_HOW TO COMPLETE THIS TASK_
Reproduce, exactly, the lines of the material below from the line containing "For image upload" through the line containing "Personal Access Token:**", with both end lines included and nothing else.

_DATA SHOWN_
== Segment start ==

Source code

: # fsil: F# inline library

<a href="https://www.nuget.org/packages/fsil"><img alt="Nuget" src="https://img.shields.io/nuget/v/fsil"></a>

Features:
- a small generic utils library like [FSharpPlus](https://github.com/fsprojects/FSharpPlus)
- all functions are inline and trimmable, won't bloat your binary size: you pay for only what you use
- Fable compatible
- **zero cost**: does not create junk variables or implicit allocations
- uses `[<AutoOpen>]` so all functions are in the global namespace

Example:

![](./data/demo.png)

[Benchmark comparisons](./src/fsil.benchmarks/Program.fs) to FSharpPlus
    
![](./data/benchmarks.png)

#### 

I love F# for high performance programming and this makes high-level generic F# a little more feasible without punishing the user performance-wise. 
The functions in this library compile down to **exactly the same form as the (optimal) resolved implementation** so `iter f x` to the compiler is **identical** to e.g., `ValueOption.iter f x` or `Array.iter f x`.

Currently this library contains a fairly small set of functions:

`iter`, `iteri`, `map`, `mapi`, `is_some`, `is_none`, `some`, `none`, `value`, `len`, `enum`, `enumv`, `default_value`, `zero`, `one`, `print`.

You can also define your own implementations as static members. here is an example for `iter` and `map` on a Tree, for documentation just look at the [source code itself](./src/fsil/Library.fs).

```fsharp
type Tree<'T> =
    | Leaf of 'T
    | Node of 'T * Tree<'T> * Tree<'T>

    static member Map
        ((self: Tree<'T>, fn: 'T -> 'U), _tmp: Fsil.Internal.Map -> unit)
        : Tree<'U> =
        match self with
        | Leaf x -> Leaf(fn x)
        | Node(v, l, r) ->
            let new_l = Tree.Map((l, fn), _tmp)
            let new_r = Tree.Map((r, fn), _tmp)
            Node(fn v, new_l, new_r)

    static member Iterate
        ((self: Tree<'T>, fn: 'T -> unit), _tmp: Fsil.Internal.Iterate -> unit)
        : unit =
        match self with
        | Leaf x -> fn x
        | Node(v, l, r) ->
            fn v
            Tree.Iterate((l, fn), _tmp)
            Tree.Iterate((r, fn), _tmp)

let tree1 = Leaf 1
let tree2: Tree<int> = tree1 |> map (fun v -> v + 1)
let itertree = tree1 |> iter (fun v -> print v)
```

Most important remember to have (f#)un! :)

== Segment end ==
== Segment start ==

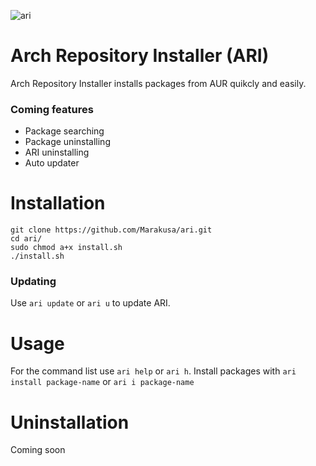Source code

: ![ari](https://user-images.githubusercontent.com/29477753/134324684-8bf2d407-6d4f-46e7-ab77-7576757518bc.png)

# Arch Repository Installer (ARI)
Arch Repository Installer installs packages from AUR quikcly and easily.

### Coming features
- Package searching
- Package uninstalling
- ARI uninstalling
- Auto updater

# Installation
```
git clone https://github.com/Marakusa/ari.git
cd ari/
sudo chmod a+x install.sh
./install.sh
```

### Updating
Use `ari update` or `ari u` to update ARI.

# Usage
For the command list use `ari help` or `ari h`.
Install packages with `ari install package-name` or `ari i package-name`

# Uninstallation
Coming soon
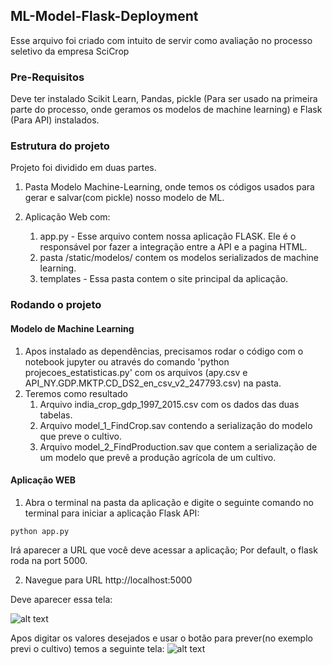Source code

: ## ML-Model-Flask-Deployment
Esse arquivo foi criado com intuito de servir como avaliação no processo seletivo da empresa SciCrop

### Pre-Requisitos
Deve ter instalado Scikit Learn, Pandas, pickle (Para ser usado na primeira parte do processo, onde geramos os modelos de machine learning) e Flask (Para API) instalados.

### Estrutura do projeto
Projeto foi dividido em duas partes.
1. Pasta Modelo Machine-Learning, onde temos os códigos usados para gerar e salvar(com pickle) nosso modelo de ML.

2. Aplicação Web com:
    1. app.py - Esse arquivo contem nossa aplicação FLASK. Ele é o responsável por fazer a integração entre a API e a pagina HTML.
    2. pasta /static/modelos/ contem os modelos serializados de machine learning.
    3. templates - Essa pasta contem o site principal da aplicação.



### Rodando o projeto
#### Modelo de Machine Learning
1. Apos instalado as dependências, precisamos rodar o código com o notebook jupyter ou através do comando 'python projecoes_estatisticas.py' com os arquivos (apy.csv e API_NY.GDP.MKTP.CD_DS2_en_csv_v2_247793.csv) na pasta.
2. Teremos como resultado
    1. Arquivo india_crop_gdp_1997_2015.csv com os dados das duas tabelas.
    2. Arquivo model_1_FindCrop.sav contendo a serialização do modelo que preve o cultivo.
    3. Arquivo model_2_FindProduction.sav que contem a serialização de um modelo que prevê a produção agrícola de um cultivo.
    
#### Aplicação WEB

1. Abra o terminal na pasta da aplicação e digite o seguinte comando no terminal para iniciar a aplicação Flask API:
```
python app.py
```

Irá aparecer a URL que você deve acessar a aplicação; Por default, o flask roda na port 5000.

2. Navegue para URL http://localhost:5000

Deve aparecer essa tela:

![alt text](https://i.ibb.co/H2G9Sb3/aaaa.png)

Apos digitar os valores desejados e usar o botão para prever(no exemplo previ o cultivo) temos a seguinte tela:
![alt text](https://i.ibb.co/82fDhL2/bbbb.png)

== Segment end ==
== Segment start ==

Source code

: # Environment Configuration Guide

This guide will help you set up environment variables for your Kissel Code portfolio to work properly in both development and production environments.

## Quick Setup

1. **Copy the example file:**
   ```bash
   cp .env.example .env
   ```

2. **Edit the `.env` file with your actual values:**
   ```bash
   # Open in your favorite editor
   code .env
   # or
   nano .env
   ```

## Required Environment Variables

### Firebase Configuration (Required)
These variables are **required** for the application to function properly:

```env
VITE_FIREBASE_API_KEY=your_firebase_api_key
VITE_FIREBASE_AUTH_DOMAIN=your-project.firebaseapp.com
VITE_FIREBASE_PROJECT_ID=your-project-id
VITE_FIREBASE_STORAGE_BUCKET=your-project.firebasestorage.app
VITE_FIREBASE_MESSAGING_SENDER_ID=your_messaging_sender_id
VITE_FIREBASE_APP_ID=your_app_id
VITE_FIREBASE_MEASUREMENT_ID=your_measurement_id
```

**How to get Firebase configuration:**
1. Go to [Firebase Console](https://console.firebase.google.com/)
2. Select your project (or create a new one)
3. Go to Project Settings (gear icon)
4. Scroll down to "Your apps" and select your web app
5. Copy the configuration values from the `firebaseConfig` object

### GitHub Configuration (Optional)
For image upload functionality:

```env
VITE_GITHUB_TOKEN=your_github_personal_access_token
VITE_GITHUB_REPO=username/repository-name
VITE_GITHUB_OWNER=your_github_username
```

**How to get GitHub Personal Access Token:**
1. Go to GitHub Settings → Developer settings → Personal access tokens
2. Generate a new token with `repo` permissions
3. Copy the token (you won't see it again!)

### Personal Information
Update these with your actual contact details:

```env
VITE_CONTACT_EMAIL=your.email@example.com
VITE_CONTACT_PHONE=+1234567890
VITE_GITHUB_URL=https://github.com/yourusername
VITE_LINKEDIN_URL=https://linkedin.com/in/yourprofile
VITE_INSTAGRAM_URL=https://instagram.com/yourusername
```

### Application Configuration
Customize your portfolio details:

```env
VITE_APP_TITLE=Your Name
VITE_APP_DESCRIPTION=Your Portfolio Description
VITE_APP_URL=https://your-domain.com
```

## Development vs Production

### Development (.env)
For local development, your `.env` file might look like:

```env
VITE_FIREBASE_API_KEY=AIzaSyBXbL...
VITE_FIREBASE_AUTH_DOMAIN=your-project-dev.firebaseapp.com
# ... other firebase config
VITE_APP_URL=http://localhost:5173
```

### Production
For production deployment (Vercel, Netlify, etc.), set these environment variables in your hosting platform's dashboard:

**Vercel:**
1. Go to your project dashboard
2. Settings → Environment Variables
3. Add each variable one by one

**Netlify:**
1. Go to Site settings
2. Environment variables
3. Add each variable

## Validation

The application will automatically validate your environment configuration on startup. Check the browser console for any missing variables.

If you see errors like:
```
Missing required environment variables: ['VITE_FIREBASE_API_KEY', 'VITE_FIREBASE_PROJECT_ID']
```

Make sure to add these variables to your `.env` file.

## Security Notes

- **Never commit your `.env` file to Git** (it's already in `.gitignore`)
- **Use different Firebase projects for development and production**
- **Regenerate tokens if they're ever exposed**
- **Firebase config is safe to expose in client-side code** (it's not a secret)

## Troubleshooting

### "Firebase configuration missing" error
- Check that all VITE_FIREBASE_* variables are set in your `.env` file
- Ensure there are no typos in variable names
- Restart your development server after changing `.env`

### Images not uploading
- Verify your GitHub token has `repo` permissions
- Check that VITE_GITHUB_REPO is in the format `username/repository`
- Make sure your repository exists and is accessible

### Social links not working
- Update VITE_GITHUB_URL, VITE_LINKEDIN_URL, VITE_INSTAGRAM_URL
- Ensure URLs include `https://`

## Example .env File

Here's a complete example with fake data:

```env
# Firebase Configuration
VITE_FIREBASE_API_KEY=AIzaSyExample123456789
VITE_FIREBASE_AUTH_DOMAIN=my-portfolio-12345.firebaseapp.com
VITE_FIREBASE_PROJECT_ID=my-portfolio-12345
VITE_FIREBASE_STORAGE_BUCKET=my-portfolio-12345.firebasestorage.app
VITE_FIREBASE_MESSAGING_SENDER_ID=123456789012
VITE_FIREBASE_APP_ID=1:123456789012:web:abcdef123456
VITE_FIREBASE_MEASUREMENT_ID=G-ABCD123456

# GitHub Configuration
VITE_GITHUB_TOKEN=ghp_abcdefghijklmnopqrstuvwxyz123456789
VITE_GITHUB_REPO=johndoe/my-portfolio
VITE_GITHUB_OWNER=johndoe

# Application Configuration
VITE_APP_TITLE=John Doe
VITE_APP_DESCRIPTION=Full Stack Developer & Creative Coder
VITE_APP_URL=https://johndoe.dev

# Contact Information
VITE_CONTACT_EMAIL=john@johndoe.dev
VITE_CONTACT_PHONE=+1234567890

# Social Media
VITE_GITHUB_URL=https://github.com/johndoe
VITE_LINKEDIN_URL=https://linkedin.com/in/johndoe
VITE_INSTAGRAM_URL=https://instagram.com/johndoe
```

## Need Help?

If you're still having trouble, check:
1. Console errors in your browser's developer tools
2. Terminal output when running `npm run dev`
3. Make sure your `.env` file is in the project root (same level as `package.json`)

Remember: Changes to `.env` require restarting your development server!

== Segment end ==

_OUTPUT OF THE EXERCISE_
For image upload functionality:

```env
VITE_GITHUB_TOKEN=your_github_personal_access_token
VITE_GITHUB_REPO=username/repository-name
VITE_GITHUB_OWNER=your_github_username
```

**How to get GitHub Personal Access Token:**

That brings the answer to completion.